### [Your task]
Tally the lines in the records below that contain "goodsId" and return only the result.

Extracted data entries:
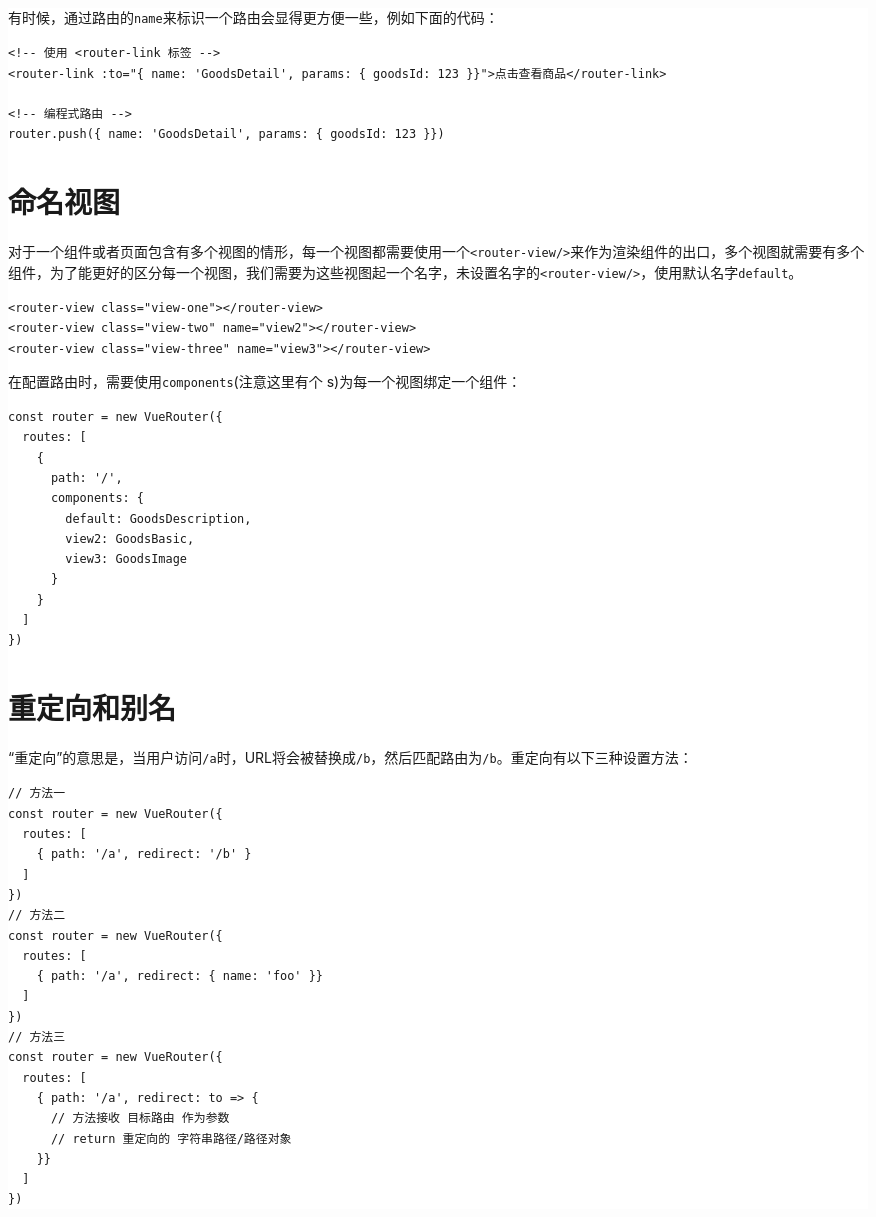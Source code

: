 有时候，通过路由的`name`来标识一个路由会显得更方便一些，例如下面的代码：

	<!-- 使用 <router-link 标签 -->
	<router-link :to="{ name: 'GoodsDetail', params: { goodsId: 123 }}">点击查看商品</router-link>
	 
	<!-- 编程式路由 -->
	router.push({ name: 'GoodsDetail', params: { goodsId: 123 }})

# 命名视图
对于一个组件或者页面包含有多个视图的情形，每一个视图都需要使用一个`<router-view/>`来作为渲染组件的出口，多个视图就需要有多个组件，为了能更好的区分每一个视图，我们需要为这些视图起一个名字，未设置名字的`<router-view/>`，使用默认名字`default`。

	<router-view class="view-one"></router-view>
	<router-view class="view-two" name="view2"></router-view>
	<router-view class="view-three" name="view3"></router-view>

在配置路由时，需要使用`components`(注意这里有个 s)为每一个视图绑定一个组件：

	const router = new VueRouter({
	  routes: [
	    {
	      path: '/',
	      components: {
	        default: GoodsDescription,
	        view2: GoodsBasic,
	        view3: GoodsImage
	      }
	    }
	  ]
	})

# 重定向和别名
“重定向”的意思是，当用户访问`/a`时，URL将会被替换成`/b`，然后匹配路由为`/b`。重定向有以下三种设置方法：

	// 方法一
	const router = new VueRouter({
	  routes: [
	    { path: '/a', redirect: '/b' }
	  ]
	})
	// 方法二
	const router = new VueRouter({
	  routes: [
	    { path: '/a', redirect: { name: 'foo' }}
	  ]
	})
	// 方法三
	const router = new VueRouter({
	  routes: [
	    { path: '/a', redirect: to => {
	      // 方法接收 目标路由 作为参数
	      // return 重定向的 字符串路径/路径对象
	    }}
	  ]
	})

### [Reply to the task]
2